Pictures paired with source code

********

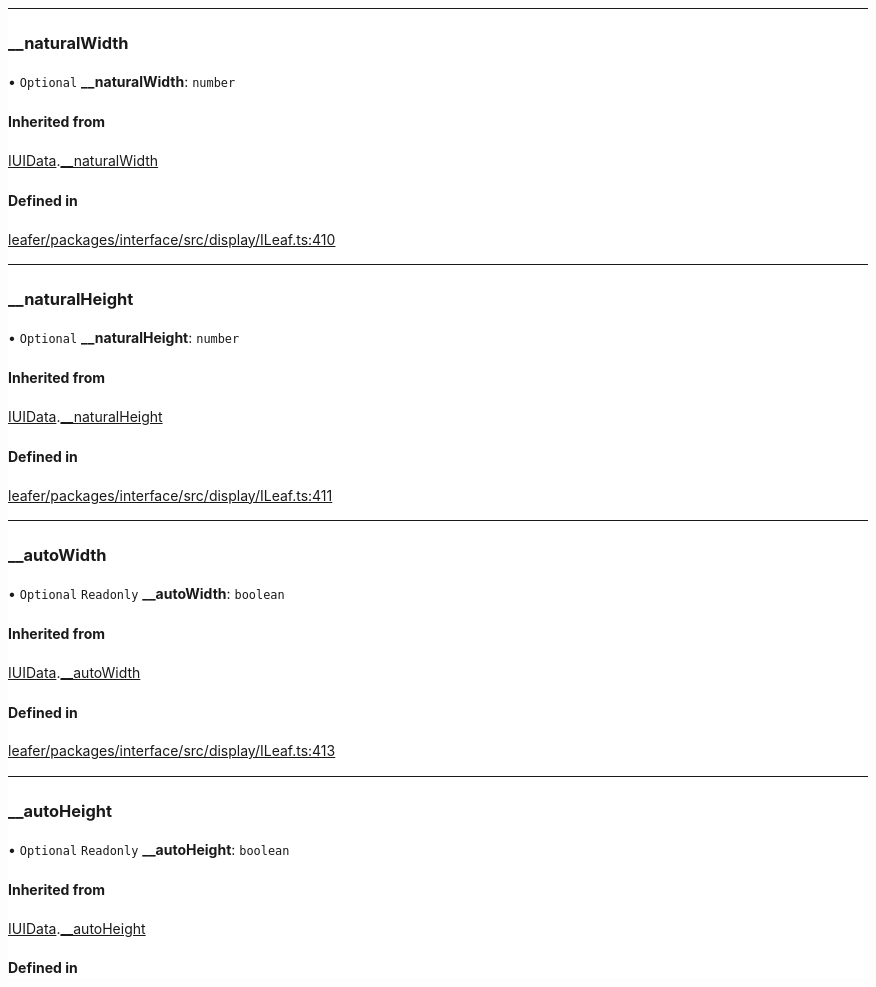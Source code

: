 ___

### \_\_naturalWidth

• `Optional` **\_\_naturalWidth**: `number`

#### Inherited from

[IUIData](IUIData.md).[__naturalWidth](IUIData.md#__naturalwidth)

#### Defined in

[leafer/packages/interface/src/display/ILeaf.ts:410](https://github.com/leaferjs/leafer/blob/8d161c2/packages/interface/src/display/ILeaf.ts#L410)

___

### \_\_naturalHeight

• `Optional` **\_\_naturalHeight**: `number`

#### Inherited from

[IUIData](IUIData.md).[__naturalHeight](IUIData.md#__naturalheight)

#### Defined in

[leafer/packages/interface/src/display/ILeaf.ts:411](https://github.com/leaferjs/leafer/blob/8d161c2/packages/interface/src/display/ILeaf.ts#L411)

___

### \_\_autoWidth

• `Optional` `Readonly` **\_\_autoWidth**: `boolean`

#### Inherited from

[IUIData](IUIData.md).[__autoWidth](IUIData.md#__autowidth)

#### Defined in

[leafer/packages/interface/src/display/ILeaf.ts:413](https://github.com/leaferjs/leafer/blob/8d161c2/packages/interface/src/display/ILeaf.ts#L413)

___

### \_\_autoHeight

• `Optional` `Readonly` **\_\_autoHeight**: `boolean`

#### Inherited from

[IUIData](IUIData.md).[__autoHeight](IUIData.md#__autoheight)

#### Defined in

********

Brief: A faithful, word-for-word version of the records above is needed, with no images in it.

Task result:
Source code

: ___

### \_\_naturalWidth

• `Optional` **\_\_naturalWidth**: `number`

#### Inherited from

[IUIData](IUIData.md).[__naturalWidth](IUIData.md#__naturalwidth)

#### Defined in

[leafer/packages/interface/src/display/ILeaf.ts:410](https://github.com/leaferjs/leafer/blob/8d161c2/packages/interface/src/display/ILeaf.ts#L410)

___

### \_\_naturalHeight

• `Optional` **\_\_naturalHeight**: `number`

#### Inherited from

[IUIData](IUIData.md).[__naturalHeight](IUIData.md#__naturalheight)

#### Defined in

[leafer/packages/interface/src/display/ILeaf.ts:411](https://github.com/leaferjs/leafer/blob/8d161c2/packages/interface/src/display/ILeaf.ts#L411)

___

### \_\_autoWidth

• `Optional` `Readonly` **\_\_autoWidth**: `boolean`

#### Inherited from

[IUIData](IUIData.md).[__autoWidth](IUIData.md#__autowidth)

#### Defined in

[leafer/packages/interface/src/display/ILeaf.ts:413](https://github.com/leaferjs/leafer/blob/8d161c2/packages/interface/src/display/ILeaf.ts#L413)

___

### \_\_autoHeight

• `Optional` `Readonly` **\_\_autoHeight**: `boolean`

#### Inherited from

[IUIData](IUIData.md).[__autoHeight](IUIData.md#__autoheight)

#### Defined in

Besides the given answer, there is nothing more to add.